Kuba
Kuba: Rettung durch das "süße Gold"
Intensivere Zuckerrohr- Nutzung könnte Einnahmen verfünffachen
Havanna - In Kuba haben anhaltend geringe
Zuckerrohrernten, hohe Subventionen für Rübenbauern in der EU und
schwankende Weltmarktpreise für Zucker alte Pläne zur verstärkten
Nutzung der Zuckerrohr-Nebenprodukte aufleben lassen.

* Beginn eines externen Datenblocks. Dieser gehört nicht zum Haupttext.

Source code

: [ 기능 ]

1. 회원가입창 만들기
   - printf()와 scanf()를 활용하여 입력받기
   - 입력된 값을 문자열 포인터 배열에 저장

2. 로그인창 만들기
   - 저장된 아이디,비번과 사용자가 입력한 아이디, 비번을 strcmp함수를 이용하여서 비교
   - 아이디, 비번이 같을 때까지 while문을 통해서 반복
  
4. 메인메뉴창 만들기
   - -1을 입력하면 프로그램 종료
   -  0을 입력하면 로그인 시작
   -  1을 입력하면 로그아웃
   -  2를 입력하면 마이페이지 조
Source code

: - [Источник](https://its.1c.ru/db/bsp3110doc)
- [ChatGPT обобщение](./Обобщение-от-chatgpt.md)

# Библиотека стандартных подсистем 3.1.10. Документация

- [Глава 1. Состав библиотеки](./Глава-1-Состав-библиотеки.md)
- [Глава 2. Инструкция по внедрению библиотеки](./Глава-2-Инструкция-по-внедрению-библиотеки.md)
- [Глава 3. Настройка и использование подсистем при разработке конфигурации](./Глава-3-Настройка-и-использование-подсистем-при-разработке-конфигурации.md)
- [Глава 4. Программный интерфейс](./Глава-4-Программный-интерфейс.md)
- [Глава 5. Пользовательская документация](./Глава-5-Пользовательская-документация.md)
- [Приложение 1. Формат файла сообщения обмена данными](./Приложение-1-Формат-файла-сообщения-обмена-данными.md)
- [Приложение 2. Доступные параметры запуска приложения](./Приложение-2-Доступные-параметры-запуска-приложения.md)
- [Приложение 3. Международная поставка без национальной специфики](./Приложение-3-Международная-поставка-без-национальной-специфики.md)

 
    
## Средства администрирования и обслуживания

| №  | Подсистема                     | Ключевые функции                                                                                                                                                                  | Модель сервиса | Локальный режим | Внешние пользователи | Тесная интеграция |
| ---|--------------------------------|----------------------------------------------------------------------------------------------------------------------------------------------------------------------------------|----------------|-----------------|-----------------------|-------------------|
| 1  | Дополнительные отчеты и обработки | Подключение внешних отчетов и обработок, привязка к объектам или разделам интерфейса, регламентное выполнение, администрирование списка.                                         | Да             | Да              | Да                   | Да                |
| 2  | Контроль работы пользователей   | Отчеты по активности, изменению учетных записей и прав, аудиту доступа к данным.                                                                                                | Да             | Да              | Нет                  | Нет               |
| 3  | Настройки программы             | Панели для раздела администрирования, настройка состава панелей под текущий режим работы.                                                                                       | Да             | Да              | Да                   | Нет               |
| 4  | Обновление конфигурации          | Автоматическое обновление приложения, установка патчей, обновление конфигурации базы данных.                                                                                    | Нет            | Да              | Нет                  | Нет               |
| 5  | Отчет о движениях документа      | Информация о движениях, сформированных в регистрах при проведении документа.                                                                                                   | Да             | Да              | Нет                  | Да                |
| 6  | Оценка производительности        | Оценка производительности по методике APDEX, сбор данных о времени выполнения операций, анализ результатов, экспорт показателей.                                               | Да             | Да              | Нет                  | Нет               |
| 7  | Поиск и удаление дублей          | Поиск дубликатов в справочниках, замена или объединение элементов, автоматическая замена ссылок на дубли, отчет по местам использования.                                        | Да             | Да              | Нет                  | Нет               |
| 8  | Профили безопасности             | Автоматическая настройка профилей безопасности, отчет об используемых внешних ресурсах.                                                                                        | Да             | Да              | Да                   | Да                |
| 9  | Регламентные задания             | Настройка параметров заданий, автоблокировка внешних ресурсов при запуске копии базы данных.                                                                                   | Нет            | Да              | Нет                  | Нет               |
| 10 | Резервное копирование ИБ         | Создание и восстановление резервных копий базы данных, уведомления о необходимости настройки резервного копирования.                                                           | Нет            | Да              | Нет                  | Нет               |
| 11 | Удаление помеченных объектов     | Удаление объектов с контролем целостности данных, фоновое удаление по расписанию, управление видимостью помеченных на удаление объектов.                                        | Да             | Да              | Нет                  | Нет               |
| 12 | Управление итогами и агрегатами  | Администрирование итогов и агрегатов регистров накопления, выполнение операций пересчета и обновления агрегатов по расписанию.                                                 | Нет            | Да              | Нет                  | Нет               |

Erstmals diskutiert wurden die Nutzungsmöglichkeiten der
Nebenprodukte 1997. Nach jüngsten Schätzungen könnte ihre
intensivere Nutzung die Einnahmen der kubanischen
Zuckerproduzenten verfünffachen. Für die älteste kubanische
Industrie wäre das die Rettung. Klima- und Bodenbedingungen haben
in den letzten Jahren zu Ernten weit unter den eigentlichen
Kapazitäten geführt.
Erträge sinken jährlich
Theoretisch kann der Karibikstaat im Jahr zehn Millionen Tonnen
Rohrzucker produzieren. Schon in den 1980er Jahren aber lagen die
jährlichen Erträge im Schnitt bei sieben Millionen Tonnen, und sie
sind noch weiter gesunken. 1995 produzierte Kuba 3,2 Millionen
Tonnen Zucker, 1999/2000 4,05 Millionen Tonnen, und auch 2000/2001
dürften es kaum mehr als 3,5 Millionen Tonnen werden.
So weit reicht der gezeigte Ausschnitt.